**Your instructions**
Please repeat the data exactly, leaving nothing out.

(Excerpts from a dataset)
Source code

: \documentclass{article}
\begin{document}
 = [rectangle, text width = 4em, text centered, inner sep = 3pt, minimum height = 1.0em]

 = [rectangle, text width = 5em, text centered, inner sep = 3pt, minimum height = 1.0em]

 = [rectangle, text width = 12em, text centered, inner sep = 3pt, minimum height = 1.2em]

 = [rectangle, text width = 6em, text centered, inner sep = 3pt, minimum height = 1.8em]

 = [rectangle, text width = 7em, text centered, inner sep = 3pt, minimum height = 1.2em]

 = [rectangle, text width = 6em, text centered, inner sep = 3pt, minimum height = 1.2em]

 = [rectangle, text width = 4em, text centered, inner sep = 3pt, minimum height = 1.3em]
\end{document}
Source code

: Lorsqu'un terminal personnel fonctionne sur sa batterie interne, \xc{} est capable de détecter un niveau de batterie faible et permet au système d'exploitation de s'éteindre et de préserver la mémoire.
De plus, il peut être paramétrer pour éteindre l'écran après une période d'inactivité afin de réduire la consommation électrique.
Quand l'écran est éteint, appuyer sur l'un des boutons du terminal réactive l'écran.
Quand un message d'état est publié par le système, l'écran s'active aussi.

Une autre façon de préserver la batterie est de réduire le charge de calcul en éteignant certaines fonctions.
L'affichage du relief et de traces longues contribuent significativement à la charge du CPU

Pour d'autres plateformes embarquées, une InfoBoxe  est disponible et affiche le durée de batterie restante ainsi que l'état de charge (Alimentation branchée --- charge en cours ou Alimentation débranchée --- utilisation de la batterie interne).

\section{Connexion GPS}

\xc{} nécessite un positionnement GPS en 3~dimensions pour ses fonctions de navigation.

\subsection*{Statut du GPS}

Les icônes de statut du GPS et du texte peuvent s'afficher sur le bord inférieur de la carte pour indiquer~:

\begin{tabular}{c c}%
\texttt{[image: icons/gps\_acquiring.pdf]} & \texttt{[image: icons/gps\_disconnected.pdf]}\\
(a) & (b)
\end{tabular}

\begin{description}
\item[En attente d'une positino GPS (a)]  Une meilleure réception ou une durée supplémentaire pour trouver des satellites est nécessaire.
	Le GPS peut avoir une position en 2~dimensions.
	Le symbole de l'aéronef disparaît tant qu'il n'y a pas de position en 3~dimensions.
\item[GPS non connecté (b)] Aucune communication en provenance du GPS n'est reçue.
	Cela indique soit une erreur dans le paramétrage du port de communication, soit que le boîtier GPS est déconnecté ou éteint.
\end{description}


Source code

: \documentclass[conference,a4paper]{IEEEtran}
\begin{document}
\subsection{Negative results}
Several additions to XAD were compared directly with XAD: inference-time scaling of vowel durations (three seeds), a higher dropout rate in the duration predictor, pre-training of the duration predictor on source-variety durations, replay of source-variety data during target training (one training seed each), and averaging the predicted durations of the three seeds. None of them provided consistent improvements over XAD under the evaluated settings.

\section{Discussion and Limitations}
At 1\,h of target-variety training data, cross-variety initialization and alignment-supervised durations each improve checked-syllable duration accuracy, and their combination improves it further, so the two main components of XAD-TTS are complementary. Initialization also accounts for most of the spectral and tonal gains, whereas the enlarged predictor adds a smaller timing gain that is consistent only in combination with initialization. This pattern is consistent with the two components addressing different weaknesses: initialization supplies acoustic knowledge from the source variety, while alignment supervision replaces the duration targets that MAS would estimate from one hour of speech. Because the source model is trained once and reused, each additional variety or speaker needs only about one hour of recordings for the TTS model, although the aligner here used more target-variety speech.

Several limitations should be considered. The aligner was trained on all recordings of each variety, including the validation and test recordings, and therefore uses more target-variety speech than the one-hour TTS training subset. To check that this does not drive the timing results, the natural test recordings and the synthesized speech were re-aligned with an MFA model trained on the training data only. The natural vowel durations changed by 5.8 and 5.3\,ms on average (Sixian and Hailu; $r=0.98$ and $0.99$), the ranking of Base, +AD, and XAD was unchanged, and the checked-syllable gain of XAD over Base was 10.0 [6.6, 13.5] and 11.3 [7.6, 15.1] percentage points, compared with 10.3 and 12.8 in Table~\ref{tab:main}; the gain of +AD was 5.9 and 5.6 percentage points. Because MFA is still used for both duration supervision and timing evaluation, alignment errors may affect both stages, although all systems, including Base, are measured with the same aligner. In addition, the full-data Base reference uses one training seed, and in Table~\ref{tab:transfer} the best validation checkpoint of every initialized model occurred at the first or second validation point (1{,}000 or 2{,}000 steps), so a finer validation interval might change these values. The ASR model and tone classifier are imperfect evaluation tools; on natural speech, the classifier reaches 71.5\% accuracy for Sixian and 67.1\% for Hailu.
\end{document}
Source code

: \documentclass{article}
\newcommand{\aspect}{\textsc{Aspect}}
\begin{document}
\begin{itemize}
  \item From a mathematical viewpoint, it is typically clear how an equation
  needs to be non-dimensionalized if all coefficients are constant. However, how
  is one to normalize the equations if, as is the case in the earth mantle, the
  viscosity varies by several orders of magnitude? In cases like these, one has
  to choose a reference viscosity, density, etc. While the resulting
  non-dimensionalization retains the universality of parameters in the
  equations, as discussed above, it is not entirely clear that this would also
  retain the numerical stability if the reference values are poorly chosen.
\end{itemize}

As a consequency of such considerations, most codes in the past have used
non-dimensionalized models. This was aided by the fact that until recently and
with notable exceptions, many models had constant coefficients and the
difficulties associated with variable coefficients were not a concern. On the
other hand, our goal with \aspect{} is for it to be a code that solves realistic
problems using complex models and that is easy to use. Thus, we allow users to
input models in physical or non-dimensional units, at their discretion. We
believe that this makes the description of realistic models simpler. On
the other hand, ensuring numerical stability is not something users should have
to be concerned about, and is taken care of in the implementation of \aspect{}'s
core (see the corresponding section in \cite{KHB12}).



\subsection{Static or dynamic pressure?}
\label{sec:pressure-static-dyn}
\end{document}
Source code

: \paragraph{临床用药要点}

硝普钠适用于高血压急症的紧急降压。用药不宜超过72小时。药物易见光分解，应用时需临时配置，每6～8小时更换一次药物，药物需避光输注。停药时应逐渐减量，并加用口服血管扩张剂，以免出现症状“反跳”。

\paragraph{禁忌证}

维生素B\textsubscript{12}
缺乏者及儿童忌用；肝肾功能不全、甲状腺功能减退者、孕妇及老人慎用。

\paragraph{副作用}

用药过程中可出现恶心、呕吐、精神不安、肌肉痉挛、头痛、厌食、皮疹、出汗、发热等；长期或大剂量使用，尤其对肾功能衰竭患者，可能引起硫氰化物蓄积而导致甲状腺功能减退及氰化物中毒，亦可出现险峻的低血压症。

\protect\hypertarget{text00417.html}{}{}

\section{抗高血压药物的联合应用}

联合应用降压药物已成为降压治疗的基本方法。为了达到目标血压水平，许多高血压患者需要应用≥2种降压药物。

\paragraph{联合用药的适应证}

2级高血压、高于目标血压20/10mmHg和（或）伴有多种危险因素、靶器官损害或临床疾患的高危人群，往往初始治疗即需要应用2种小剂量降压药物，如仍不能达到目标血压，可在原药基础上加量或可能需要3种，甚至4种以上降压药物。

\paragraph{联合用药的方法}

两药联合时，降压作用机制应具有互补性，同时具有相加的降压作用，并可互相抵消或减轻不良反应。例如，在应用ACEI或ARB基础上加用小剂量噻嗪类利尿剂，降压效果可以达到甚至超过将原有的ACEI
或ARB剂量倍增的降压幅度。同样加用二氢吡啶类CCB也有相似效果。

**Your solution**
Source code

: \documentclass{article}
\begin{document}
 = [rectangle, text width = 4em, text centered, inner sep = 3pt, minimum height = 1.0em]

 = [rectangle, text width = 5em, text centered, inner sep = 3pt, minimum height = 1.0em]

 = [rectangle, text width = 12em, text centered, inner sep = 3pt, minimum height = 1.2em]

 = [rectangle, text width = 6em, text centered, inner sep = 3pt, minimum height = 1.8em]

 = [rectangle, text width = 7em, text centered, inner sep = 3pt, minimum height = 1.2em]

 = [rectangle, text width = 6em, text centered, inner sep = 3pt, minimum height = 1.2em]

 = [rectangle, text width = 4em, text centered, inner sep = 3pt, minimum height = 1.3em]
\end{document}
Source code

: Lorsqu'un terminal personnel fonctionne sur sa batterie interne, \xc{} est capable de détecter un niveau de batterie faible et permet au système d'exploitation de s'éteindre et de préserver la mémoire.
De plus, il peut être paramétrer pour éteindre l'écran après une période d'inactivité afin de réduire la consommation électrique.
Quand l'écran est éteint, appuyer sur l'un des boutons du terminal réactive l'écran.
Quand un message d'état est publié par le système, l'écran s'active aussi.

Une autre façon de préserver la batterie est de réduire le charge de calcul en éteignant certaines fonctions.
L'affichage du relief et de traces longues contribuent significativement à la charge du CPU

Pour d'autres plateformes embarquées, une InfoBoxe  est disponible et affiche le durée de batterie restante ainsi que l'état de charge (Alimentation branchée --- charge en cours ou Alimentation débranchée --- utilisation de la batterie interne).

\section{Connexion GPS}

\xc{} nécessite un positionnement GPS en 3~dimensions pour ses fonctions de navigation.

\subsection*{Statut du GPS}

Les icônes de statut du GPS et du texte peuvent s'afficher sur le bord inférieur de la carte pour indiquer~:

\begin{tabular}{c c}%
\texttt{[image: icons/gps\_acquiring.pdf]} & \texttt{[image: icons/gps\_disconnected.pdf]}\\
(a) & (b)
\end{tabular}

\begin{description}
\item[En attente d'une positino GPS (a)]  Une meilleure réception ou une durée supplémentaire pour trouver des satellites est nécessaire.
	Le GPS peut avoir une position en 2~dimensions.
	Le symbole de l'aéronef disparaît tant qu'il n'y a pas de position en 3~dimensions.
\item[GPS non connecté (b)] Aucune communication en provenance du GPS n'est reçue.
	Cela indique soit une erreur dans le paramétrage du port de communication, soit que le boîtier GPS est déconnecté ou éteint.
\end{description}


Source code

: \documentclass[conference,a4paper]{IEEEtran}
\begin{document}
\subsection{Negative results}
Several additions to XAD were compared directly with XAD: inference-time scaling of vowel durations (three seeds), a higher dropout rate in the duration predictor, pre-training of the duration predictor on source-variety durations, replay of source-variety data during target training (one training seed each), and averaging the predicted durations of the three seeds. None of them provided consistent improvements over XAD under the evaluated settings.

\section{Discussion and Limitations}
At 1\,h of target-variety training data, cross-variety initialization and alignment-supervised durations each improve checked-syllable duration accuracy, and their combination improves it further, so the two main components of XAD-TTS are complementary. Initialization also accounts for most of the spectral and tonal gains, whereas the enlarged predictor adds a smaller timing gain that is consistent only in combination with initialization. This pattern is consistent with the two components addressing different weaknesses: initialization supplies acoustic knowledge from the source variety, while alignment supervision replaces the duration targets that MAS would estimate from one hour of speech. Because the source model is trained once and reused, each additional variety or speaker needs only about one hour of recordings for the TTS model, although the aligner here used more target-variety speech.

Several limitations should be considered. The aligner was trained on all recordings of each variety, including the validation and test recordings, and therefore uses more target-variety speech than the one-hour TTS training subset. To check that this does not drive the timing results, the natural test recordings and the synthesized speech were re-aligned with an MFA model trained on the training data only. The natural vowel durations changed by 5.8 and 5.3\,ms on average (Sixian and Hailu; $r=0.98$ and $0.99$), the ranking of Base, +AD, and XAD was unchanged, and the checked-syllable gain of XAD over Base was 10.0 [6.6, 13.5] and 11.3 [7.6, 15.1] percentage points, compared with 10.3 and 12.8 in Table~\ref{tab:main}; the gain of +AD was 5.9 and 5.6 percentage points. Because MFA is still used for both duration supervision and timing evaluation, alignment errors may affect both stages, although all systems, including Base, are measured with the same aligner. In addition, the full-data Base reference uses one training seed, and in Table~\ref{tab:transfer} the best validation checkpoint of every initialized model occurred at the first or second validation point (1{,}000 or 2{,}000 steps), so a finer validation interval might change these values. The ASR model and tone classifier are imperfect evaluation tools; on natural speech, the classifier reaches 71.5\% accuracy for Sixian and 67.1\% for Hailu.
\end{document}
Source code

: \documentclass{article}
\newcommand{\aspect}{\textsc{Aspect}}
\begin{document}
\begin{itemize}
  \item From a mathematical viewpoint, it is typically clear how an equation
  needs to be non-dimensionalized if all coefficients are constant. However, how
  is one to normalize the equations if, as is the case in the earth mantle, the
  viscosity varies by several orders of magnitude? In cases like these, one has
  to choose a reference viscosity, density, etc. While the resulting
  non-dimensionalization retains the universality of parameters in the
  equations, as discussed above, it is not entirely clear that this would also
  retain the numerical stability if the reference values are poorly chosen.
\end{itemize}

As a consequency of such considerations, most codes in the past have used
non-dimensionalized models. This was aided by the fact that until recently and
with notable exceptions, many models had constant coefficients and the
difficulties associated with variable coefficients were not a concern. On the
other hand, our goal with \aspect{} is for it to be a code that solves realistic
problems using complex models and that is easy to use. Thus, we allow users to
input models in physical or non-dimensional units, at their discretion. We
believe that this makes the description of realistic models simpler. On
the other hand, ensuring numerical stability is not something users should have
to be concerned about, and is taken care of in the implementation of \aspect{}'s
core (see the corresponding section in \cite{KHB12}).



\subsection{Static or dynamic pressure?}
\label{sec:pressure-static-dyn}
\end{document}
Source code

: \paragraph{临床用药要点}

硝普钠适用于高血压急症的紧急降压。用药不宜超过72小时。药物易见光分解，应用时需临时配置，每6～8小时更换一次药物，药物需避光输注。停药时应逐渐减量，并加用口服血管扩张剂，以免出现症状“反跳”。

\paragraph{禁忌证}

维生素B\textsubscript{12}
缺乏者及儿童忌用；肝肾功能不全、甲状腺功能减退者、孕妇及老人慎用。

\paragraph{副作用}

用药过程中可出现恶心、呕吐、精神不安、肌肉痉挛、头痛、厌食、皮疹、出汗、发热等；长期或大剂量使用，尤其对肾功能衰竭患者，可能引起硫氰化物蓄积而导致甲状腺功能减退及氰化物中毒，亦可出现险峻的低血压症。

\protect\hypertarget{text00417.html}{}{}

\section{抗高血压药物的联合应用}

联合应用降压药物已成为降压治疗的基本方法。为了达到目标血压水平，许多高血压患者需要应用≥2种降压药物。

\paragraph{联合用药的适应证}

2级高血压、高于目标血压20/10mmHg和（或）伴有多种危险因素、靶器官损害或临床疾患的高危人群，往往初始治疗即需要应用2种小剂量降压药物，如仍不能达到目标血压，可在原药基础上加量或可能需要3种，甚至4种以上降压药物。

\paragraph{联合用药的方法}

两药联合时，降压作用机制应具有互补性，同时具有相加的降压作用，并可互相抵消或减轻不良反应。例如，在应用ACEI或ARB基础上加用小剂量噻嗪类利尿剂，降压效果可以达到甚至超过将原有的ACEI
或ARB剂量倍增的降压幅度。同样加用二氢吡啶类CCB也有相似效果。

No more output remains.